[Pkg-r-builders] [Semi-or-not-quite-off topic] Debian rebuilds

Dirk Eddelbuettel edd at debian.org
Sun Jun 18 20:46:11 UTC 2017


This is a bit of a brain-dump. I am just abusing the three of you as a
sounding board, and in particular Don with request for help.

Bear with me, or tune out. You can run the code along with m,e.
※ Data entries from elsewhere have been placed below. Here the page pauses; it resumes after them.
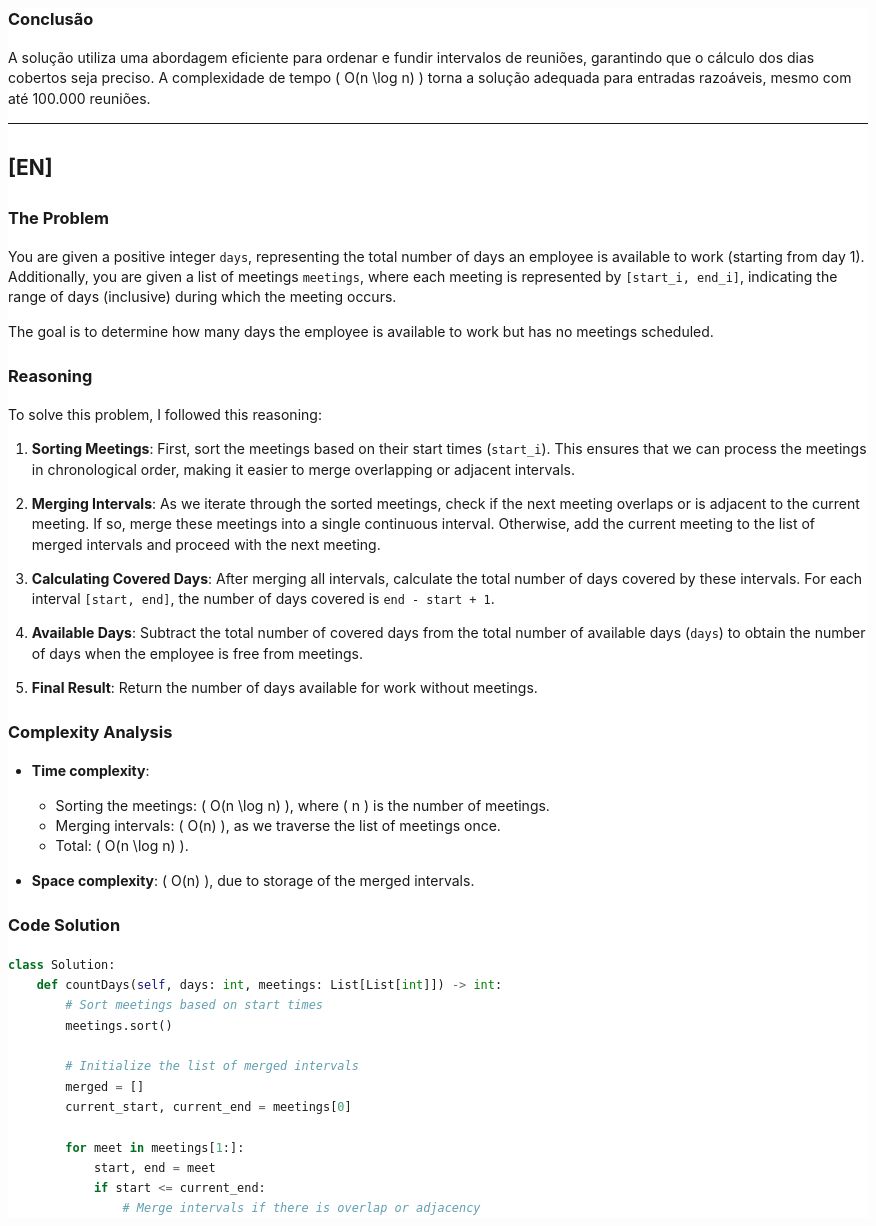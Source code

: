 ### Conclusão

A solução utiliza uma abordagem eficiente para ordenar e fundir intervalos de reuniões, garantindo que o cálculo dos dias cobertos seja preciso. A complexidade de tempo \( O(n \log n) \) torna a solução adequada para entradas razoáveis, mesmo com até 100.000 reuniões.

---

## [EN]

### The Problem

You are given a positive integer `days`, representing the total number of days an employee is available to work (starting from day 1). Additionally, you are given a list of meetings `meetings`, where each meeting is represented by `[start_i, end_i]`, indicating the range of days (inclusive) during which the meeting occurs.

The goal is to determine how many days the employee is available to work but has no meetings scheduled.

### Reasoning

To solve this problem, I followed this reasoning:

1. **Sorting Meetings**: First, sort the meetings based on their start times (`start_i`). This ensures that we can process the meetings in chronological order, making it easier to merge overlapping or adjacent intervals.

2. **Merging Intervals**: As we iterate through the sorted meetings, check if the next meeting overlaps or is adjacent to the current meeting. If so, merge these meetings into a single continuous interval. Otherwise, add the current meeting to the list of merged intervals and proceed with the next meeting.

3. **Calculating Covered Days**: After merging all intervals, calculate the total number of days covered by these intervals. For each interval `[start, end]`, the number of days covered is `end - start + 1`.

4. **Available Days**: Subtract the total number of covered days from the total number of available days (`days`) to obtain the number of days when the employee is free from meetings.

5. **Final Result**: Return the number of days available for work without meetings.

### Complexity Analysis

- **Time complexity**:
  - Sorting the meetings: \( O(n \log n) \), where \( n \) is the number of meetings.
  - Merging intervals: \( O(n) \), as we traverse the list of meetings once.
  - Total: \( O(n \log n) \).

- **Space complexity**: \( O(n) \), due to storage of the merged intervals.

### Code Solution

```python
class Solution:
    def countDays(self, days: int, meetings: List[List[int]]) -> int:
        # Sort meetings based on start times
        meetings.sort()
        
        # Initialize the list of merged intervals
        merged = []
        current_start, current_end = meetings[0]
        
        for meet in meetings[1:]:
            start, end = meet
            if start <= current_end:
                # Merge intervals if there is overlap or adjacency
```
# Overall Issue: R forced new registration for .C() and .Fortran() in R 3.4.0

Source: NEWS in R, quoting

    * Packages which register native routines for .C or .Fortran need
      to be re-installed for this version (unless installed with
      R-devel SVN revision r72375 or later).


# Proposed Solution

Selective rebuilds, via fine-grained analysis below


# Alternate Solution

The consensus on early debian-bugs reports was to declare a new binary tag
for the r-api, enforcing rebuilds of everything that depends on package
r-base-core. I think it is overkill. Read on.


# Tooling

## Overview

The RcppAPT package (at https://github.com/eddelbuettel/rcppapt; CRAN is
behind) allows me to query `apt` to get fine-grained depends.  What follows
is an annotated log of the files in
https://github.com/eddelbuettel/rcppapt/tree/master/inst/scripts/debian-packages 

## Docker

As I don't have Debian unstable on a box, I just refreshed the Docker
container and ran (with my ~/git/ mounted as /mnt in Docker so that we can
install RcppAPT inside Docker)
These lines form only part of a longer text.